Soon after, GATC released a music video for "Primeval Desire", on 2 December 2021, also announcing their 3rd studio album, "Hail To The Heroes", to be released on 11 February 2022, via Frontiers Records. Axl Rosenburg of MetalSucks wrote: Get ready to party like it's 1989: Girish and the Chronicles, who are arguably* the best hair metal band out there right now, have released a new song called "Primeval Desire." 

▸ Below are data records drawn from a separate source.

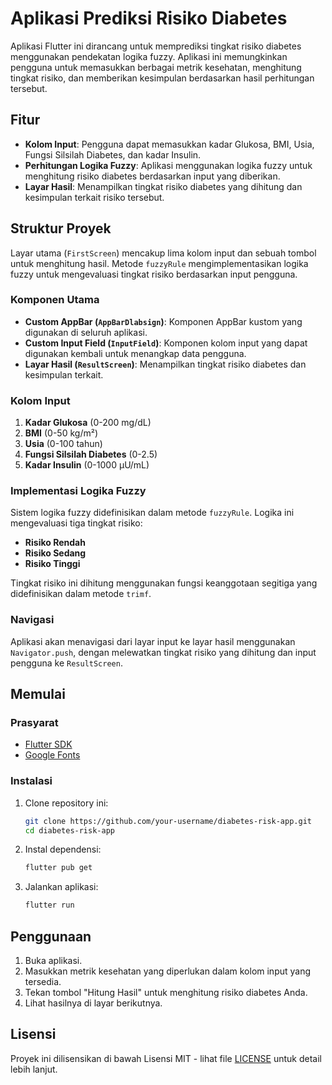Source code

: # Aplikasi Prediksi Risiko Diabetes

Aplikasi Flutter ini dirancang untuk memprediksi tingkat risiko diabetes menggunakan pendekatan logika fuzzy. Aplikasi ini memungkinkan pengguna untuk memasukkan berbagai metrik kesehatan, menghitung tingkat risiko, dan memberikan kesimpulan berdasarkan hasil perhitungan tersebut.

## Fitur

- **Kolom Input**: Pengguna dapat memasukkan kadar Glukosa, BMI, Usia, Fungsi Silsilah Diabetes, dan kadar Insulin.
- **Perhitungan Logika Fuzzy**: Aplikasi menggunakan logika fuzzy untuk menghitung risiko diabetes berdasarkan input yang diberikan.
- **Layar Hasil**: Menampilkan tingkat risiko diabetes yang dihitung dan kesimpulan terkait risiko tersebut.

## Struktur Proyek

Layar utama (`FirstScreen`) mencakup lima kolom input dan sebuah tombol untuk menghitung hasil. Metode `fuzzyRule` mengimplementasikan logika fuzzy untuk mengevaluasi tingkat risiko berdasarkan input pengguna.

### Komponen Utama

- **Custom AppBar (`AppBarDlabsign`)**: Komponen AppBar kustom yang digunakan di seluruh aplikasi.
- **Custom Input Field (`InputField`)**: Komponen kolom input yang dapat digunakan kembali untuk menangkap data pengguna.
- **Layar Hasil (`ResultScreen`)**: Menampilkan tingkat risiko diabetes dan kesimpulan terkait.

### Kolom Input

1. **Kadar Glukosa** (0-200 mg/dL)
2. **BMI** (0-50 kg/m²)
3. **Usia** (0-100 tahun)
4. **Fungsi Silsilah Diabetes** (0-2.5)
5. **Kadar Insulin** (0-1000 µU/mL)

### Implementasi Logika Fuzzy

Sistem logika fuzzy didefinisikan dalam metode `fuzzyRule`. Logika ini mengevaluasi tiga tingkat risiko:

- **Risiko Rendah**
- **Risiko Sedang**
- **Risiko Tinggi**

Tingkat risiko ini dihitung menggunakan fungsi keanggotaan segitiga yang didefinisikan dalam metode `trimf`.

### Navigasi

Aplikasi akan menavigasi dari layar input ke layar hasil menggunakan `Navigator.push`, dengan melewatkan tingkat risiko yang dihitung dan input pengguna ke `ResultScreen`.

## Memulai

### Prasyarat

- [Flutter SDK](https://flutter.dev/docs/get-started/install)
- [Google Fonts](https://pub.dev/packages/google_fonts)

### Instalasi

1. Clone repository ini:

    ```bash
    git clone https://github.com/your-username/diabetes-risk-app.git
    cd diabetes-risk-app
    ```

2. Instal dependensi:

    ```bash
    flutter pub get
    ```

3. Jalankan aplikasi:

    ```bash
    flutter run
    ```

## Penggunaan

1. Buka aplikasi.
2. Masukkan metrik kesehatan yang diperlukan dalam kolom input yang tersedia.
3. Tekan tombol "Hitung Hasil" untuk menghitung risiko diabetes Anda.
4. Lihat hasilnya di layar berikutnya.

## Lisensi

Proyek ini dilisensikan di bawah Lisensi MIT - lihat file [LICENSE](LICENSE) untuk detail lebih lanjut.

Their third release and their second music Video, also the title track to the album, "Hail to The Heroes", was released on 14 January 2022. It was featured on Metal Injection which wrote, "The single pays tribute to the rock and metal heroes of the '80s that have sadly left this world while also offering a positive message of unity. As for the music, it does an excellent job of memorializing the legends that have gone before us all". The video for both the songs were shot by Prabal Deep Das, at different locations in Goa.

On 11 February 2022, the band released the video for, Love's Damnation, also announcing the album.

Major Performances

GATC have opened for/shared stage with/supported, Hoobastank (2013), Poets of The Fall (St. John's Medical College, Bangalore, 2016), Destruction (Bangalore Open Air, 2014), TesseracT (IISc Bangalore, 2019) over the years and also backed Chris Adler in his The Chris Adler Experience tour, in India, in 2019, Nazareth, (2021, UrRock Fest, Sarnen, Switzerland) 

Performance at UrRock Festival, Switzerland.

In 13 and 14 November 2021, the band performed at Ur Rock Music Festival, as the first headliners in Sarnen, Switzerland, sharing stage with Nazareth. The festival included other notable names such as Firewind, Orden Ogan, Coroner, Savage Messiah, Rage and more. It was for the first time, a band from Sikkim, had become a part of an international Hard Rock/Metal festival, in the European continent. GATC was to perform on 14 November, however they also performed on the 13th, as the first headliner, due to Coroner cancelling their show that night. The band was well received and both the shows were successful, with them getting some good media coverage and new fans in Switzerland.

Discography Summary:

Back On Earth (Album, 2014)

Endless Road (Single, 2016)

Rock The Highway (Single, 2019)

Rock The Highway (Album, 2020)

Lovers' Train (Single, Nov 2021)

Primeval Desire (Music Video, Dec 2021)

Hail To The Heroes (Music Video, Jan 2022)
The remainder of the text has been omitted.